Ann Rheum Dis. 2007 Feb;66(2):163-8. doi: 10.1136/ard.2006.057901. Epub 2006 Oct 17.
To evaluate the effects of adalimumab on patient-reported outcomes of joint-related and skin-related functional impairment, health-related quality of life, fatigue and pain in patients with psoriatic arthritis (PsA).
Patients with moderately- to severely- active PsA were treated with adalimumab, 40 mg, every other week, or placebo, in this 24-week, randomised, controlled trial. Patient-reported outcomes included the Health Assessment Questionnaire Disability Index (HAQ DI), Short-Form 36 Health Survey (SF-36), the Functional Assessment of Chronic Illness Therapy-Fatigue (FACIT-Fatigue) Scale and the Dermatology Life Quality Index (DLQI).
Adalimumab (n = 151) and placebo (n = 162) groups were comparable with respect to baseline demographics and disease severity. Significant changes from baseline in HAQ DI were reported for adalimumab v placebo (-0.4 v -0.1, p<0.001) at both 12 and 24 weeks. At week 24, significant improvements in the SF-36 domains of physical functioning, role-physical, bodily pain, general health, vitality and social functioning, as well as the physical component summary score, were observed for adalimumab versus placebo (p<0.01). These reported changes in HAQ DI and SF-36 were also clinically important. Significantly more patients treated with adalimumab had complete resolution of functional loss (HAQ DI = 0) and dermatological-related functional limitations (DLQI = 0) compared with placebo at weeks 12 and 24 (p< or =0.001). Adalimumab led to significantly greater improvements in FACIT-Fatigue scores, pain scores, and disease activity measures versus placebo at 12 and 24 weeks (p<0.001 for all).

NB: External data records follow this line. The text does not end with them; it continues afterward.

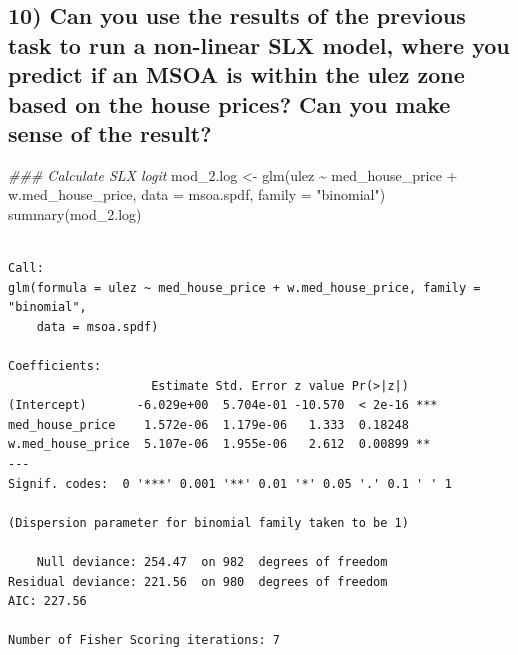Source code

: \documentclass[
  letterpaper,
]{scrbook}
\newenvironment{Shaded}{\begin{snugshade}}{\end{snugshade}}
\newcommand{\AttributeTok}[1]{\textcolor[rgb]{0.40,0.45,0.13}{#1}}
\newcommand{\DocumentationTok}[1]{\textcolor[rgb]{0.37,0.37,0.37}{\textit{#1}}}
\newcommand{\FunctionTok}[1]{\textcolor[rgb]{0.28,0.35,0.67}{#1}}
\newcommand{\NormalTok}[1]{\textcolor[rgb]{0.00,0.23,0.31}{#1}}
\newcommand{\OtherTok}[1]{\textcolor[rgb]{0.00,0.23,0.31}{#1}}
\newcommand{\SpecialCharTok}[1]{\textcolor[rgb]{0.37,0.37,0.37}{#1}}
\newcommand{\StringTok}[1]{\textcolor[rgb]{0.13,0.47,0.30}{#1}}
\begin{document}
\hypertarget{can-you-use-the-results-of-the-previous-task-to-run-a-non-linear-slx-model-where-you-predict-if-an-msoa-is-within-the-ulez-zone-based-on-the-house-prices-can-you-make-sense-of-the-result}{%
\subsection{10) Can you use the results of the previous task to run a
non-linear SLX model, where you predict if an MSOA is within the ulez
zone based on the house prices? Can you make sense of the
result?}\label{can-you-use-the-results-of-the-previous-task-to-run-a-non-linear-slx-model-where-you-predict-if-an-msoa-is-within-the-ulez-zone-based-on-the-house-prices-can-you-make-sense-of-the-result}}

\begin{Shaded}
\begin{Highlighting}[]
\DocumentationTok{\#\#\# Calculate SLX logit}
\NormalTok{mod\_2.log }\OtherTok{\textless{}{-}} \FunctionTok{glm}\NormalTok{(ulez }\SpecialCharTok{\textasciitilde{}}\NormalTok{ med\_house\_price }\SpecialCharTok{+}\NormalTok{ w.med\_house\_price,}
                 \AttributeTok{data =}\NormalTok{ msoa.spdf,}
                 \AttributeTok{family =} \StringTok{"binomial"}\NormalTok{)}
\FunctionTok{summary}\NormalTok{(mod\_2.log)}
\end{Highlighting}
\end{Shaded}

\begin{verbatim}

Call:
glm(formula = ulez ~ med_house_price + w.med_house_price, family = "binomial", 
    data = msoa.spdf)

Coefficients:
                    Estimate Std. Error z value Pr(>|z|)    
(Intercept)       -6.029e+00  5.704e-01 -10.570  < 2e-16 ***
med_house_price    1.572e-06  1.179e-06   1.333  0.18248    
w.med_house_price  5.107e-06  1.955e-06   2.612  0.00899 ** 
---
Signif. codes:  0 '***' 0.001 '**' 0.01 '*' 0.05 '.' 0.1 ' ' 1

(Dispersion parameter for binomial family taken to be 1)

    Null deviance: 254.47  on 982  degrees of freedom
Residual deviance: 221.56  on 980  degrees of freedom
AIC: 227.56

Number of Fisher Scoring iterations: 7
\end{verbatim}
\end{document}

Adalimumab improved physical-related and dermatological-related functional limitations, HRQOL, fatigue and pain in patients with PsA treated for 24 weeks.

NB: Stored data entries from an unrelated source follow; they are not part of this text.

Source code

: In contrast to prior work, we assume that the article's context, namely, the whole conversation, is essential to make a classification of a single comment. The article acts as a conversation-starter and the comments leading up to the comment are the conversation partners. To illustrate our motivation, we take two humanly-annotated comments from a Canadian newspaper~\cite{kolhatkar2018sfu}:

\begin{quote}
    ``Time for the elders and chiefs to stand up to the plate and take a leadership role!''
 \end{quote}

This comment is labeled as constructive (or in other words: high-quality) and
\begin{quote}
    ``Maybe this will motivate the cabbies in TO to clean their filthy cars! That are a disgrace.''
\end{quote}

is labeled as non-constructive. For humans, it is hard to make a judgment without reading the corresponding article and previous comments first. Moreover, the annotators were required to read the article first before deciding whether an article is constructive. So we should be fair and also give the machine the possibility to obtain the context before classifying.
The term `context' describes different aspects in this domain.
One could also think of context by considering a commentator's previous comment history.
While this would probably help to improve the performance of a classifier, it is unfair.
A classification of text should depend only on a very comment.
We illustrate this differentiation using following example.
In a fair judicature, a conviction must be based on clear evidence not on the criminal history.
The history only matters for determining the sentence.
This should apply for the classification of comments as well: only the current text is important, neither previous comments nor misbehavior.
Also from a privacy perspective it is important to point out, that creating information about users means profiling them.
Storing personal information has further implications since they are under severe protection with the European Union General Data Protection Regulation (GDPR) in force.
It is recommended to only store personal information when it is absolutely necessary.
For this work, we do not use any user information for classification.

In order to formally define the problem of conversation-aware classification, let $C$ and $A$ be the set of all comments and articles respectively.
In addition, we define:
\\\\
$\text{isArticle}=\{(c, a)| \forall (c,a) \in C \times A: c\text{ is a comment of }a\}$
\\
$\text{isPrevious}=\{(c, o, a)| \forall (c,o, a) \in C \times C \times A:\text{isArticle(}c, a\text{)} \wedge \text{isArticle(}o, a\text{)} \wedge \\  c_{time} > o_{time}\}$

评估阿达木单抗对银屑病关节炎(PsA)患者报告的关节相关和皮肤相关功能损害、健康相关生活质量、疲劳及疼痛结局的影响。
在这项为期24周的随机对照试验中,中度至重度活动性PsA患者接受每两周一次40mg阿达木单抗或安慰剂治疗。患者报告的结局包括健康评估问卷残疾指数(HAQ DI)、简明健康调查36项量表(SF - 36)、慢性病治疗功能评估 - 疲劳(FACIT - Fatigue)量表和皮肤病生活质量指数(DLQI)。
阿达木单抗组(n = 151)和安慰剂组(n = 162)在基线人口统计学和疾病严重程度方面具有可比性。在12周和24周时,阿达木单抗组与安慰剂组相比,HAQ DI自基线的显著变化分别为-0.4对-0.1(p<0.001)。在第24周时,与安慰剂相比,阿达木单抗组在SF - 36的身体功能、角色 - 身体、身体疼痛、总体健康、活力和社会功能领域以及身体成分汇总得分方面有显著改善(p<0.01)。这些HAQ DI和SF - 36报告的变化在临床上也具有重要意义。与安慰剂相比,在第12周和24周时,接受阿达木单抗治疗的患者中功能丧失完全缓解(HAQ DI = 0)和皮肤病相关功能受限(DLQI = 0)的患者明显更多(p≤0.001)。在12周和24周时,与安慰剂相比,阿达木单抗在FACIT - 疲劳评分、疼痛评分和疾病活动度测量方面有显著更大的改善(所有p<0.001)。
阿达木单抗改善了接受24周治疗的PsA患者的身体相关和皮肤病相关功能受限、健康相关生活质量、疲劳及疼痛。